Treating Anemia in Patients on Hemodialysis - Docwire News

2022-06-25 00:37:33 By : Ms. Jane Hu

In patients with chronic kidney disease (CKD) and receiving dialysis, treatment with hypoxia-inducible factor prolyl hydroxylase inhibitors improves anemia. Those agents are approved for anemia treatment in CKD and dialysis patients in Japan.

Shoichiro Daimon, MD, and colleagues provided a case report of an 89-year-old man with anemia who was receiving maintenance hemodialysis [CEN Case Reports. doi.org/10.1007/s13730-022-00706-1]. The patient was treated successfully for anemia with a dose-up of darbepoetin alfa from 10 to 20 µg per week; the dose was gradually tapered to 5 µg.

Subsequently, serum hemoglobin levels decreased with newly occurring sustained inflammation and left pleural effusion of an unknown cause. The darbepoetin alfa dose was increased to 20 ug per week, which was not effective. Darbepoetin alfa was switched to 4 mg of daprodustat daily, which was minimally effective under sustained inflammation, with serum hemoglobin levels maintained. The increase in hemoglobin levels was attributed to the increase in the number of red blood cells, not the mean corpuscular hemoglobin level.

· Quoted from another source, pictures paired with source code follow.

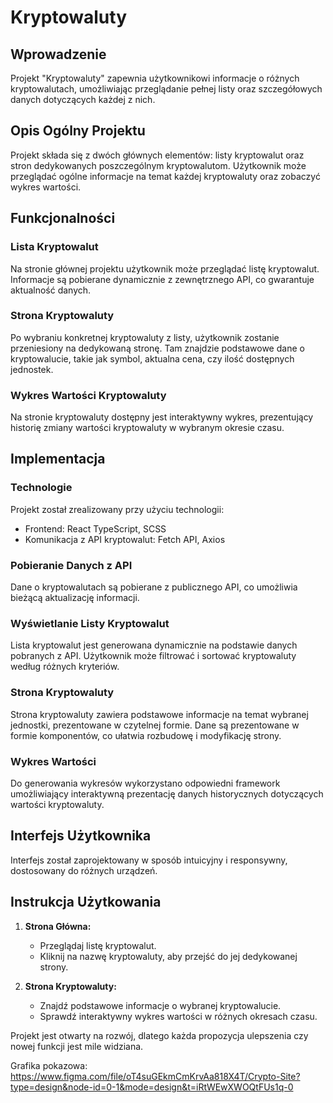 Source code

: # Kryptowaluty

## Wprowadzenie

Projekt "Kryptowaluty" zapewnia użytkownikowi informacje o różnych kryptowalutach, umożliwiając przeglądanie pełnej listy oraz szczegółowych danych dotyczących każdej z nich.

## Opis Ogólny Projektu

Projekt składa się z dwóch głównych elementów: listy kryptowalut oraz stron dedykowanych poszczególnym kryptowalutom. Użytkownik może przeglądać ogólne informacje na temat każdej kryptowaluty oraz zobaczyć wykres wartości.

## Funkcjonalności

### Lista Kryptowalut

Na stronie głównej projektu użytkownik może przeglądać listę kryptowalut. Informacje są pobierane dynamicznie z zewnętrznego API, co gwarantuje aktualność danych.

### Strona Kryptowaluty

Po wybraniu konkretnej kryptowaluty z listy, użytkownik zostanie przeniesiony na dedykowaną stronę. Tam znajdzie podstawowe dane o kryptowalucie, takie jak symbol, aktualna cena, czy ilość dostępnych jednostek.

### Wykres Wartości Kryptowaluty

Na stronie kryptowaluty dostępny jest interaktywny wykres, prezentujący historię zmiany wartości kryptowaluty w wybranym okresie czasu.

## Implementacja

### Technologie

Projekt został zrealizowany przy użyciu technologii:

- Frontend: React TypeScript, SCSS
- Komunikacja z API kryptowalut: Fetch API, Axios

### Pobieranie Danych z API

Dane o kryptowalutach są pobierane z publicznego API, co umożliwia bieżącą aktualizację informacji.

### Wyświetlanie Listy Kryptowalut

Lista kryptowalut jest generowana dynamicznie na podstawie danych pobranych z API. Użytkownik może filtrować i sortować kryptowaluty według różnych kryteriów.

### Strona Kryptowaluty

Strona kryptowaluty zawiera podstawowe informacje na temat wybranej jednostki, prezentowane w czytelnej formie. Dane są prezentowane w formie komponentów, co ułatwia rozbudowę i modyfikację strony.

### Wykres Wartości

Do generowania wykresów wykorzystano odpowiedni framework umożliwiający interaktywną prezentację danych historycznych dotyczących wartości kryptowaluty.

## Interfejs Użytkownika

Interfejs został zaprojektowany w sposób intuicyjny i responsywny, dostosowany do różnych urządzeń.

## Instrukcja Użytkowania

1. **Strona Główna:**

   - Przeglądaj listę kryptowalut.
   - Kliknij na nazwę kryptowaluty, aby przejść do jej dedykowanej strony.

2. **Strona Kryptowaluty:**
   - Znajdź podstawowe informacje o wybranej kryptowalucie.
   - Sprawdź interaktywny wykres wartości w różnych okresach czasu.

Projekt jest otwarty na rozwój, dlatego każda propozycja ulepszenia czy nowej funkcji jest mile widziana.

Grafika pokazowa: https://www.figma.com/file/oT4suGEkmCmKrvAa818X4T/Crypto-Site?type=design&node-id=0-1&mode=design&t=iRtWEwXWOQtFUs1q-0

Despite the contrasting effect on anemia by the 20 µg of weekly darbepoetin alfa and daily 4 mg of daprodustat, during the inflammatory state the reticulocyte counts were equivalent. The serum erythropoietin levels during administration of daprodustat were within the physiologic range (8.5-18.8 mIU/mL).

In summary, the authors said, “For anemia treatment in hemodialysis patients, daprodustat is less influenced by the inflammatory status than darbepoetin alfa, and one of the possible reasons for this includes the extended red blood cell lifespan.”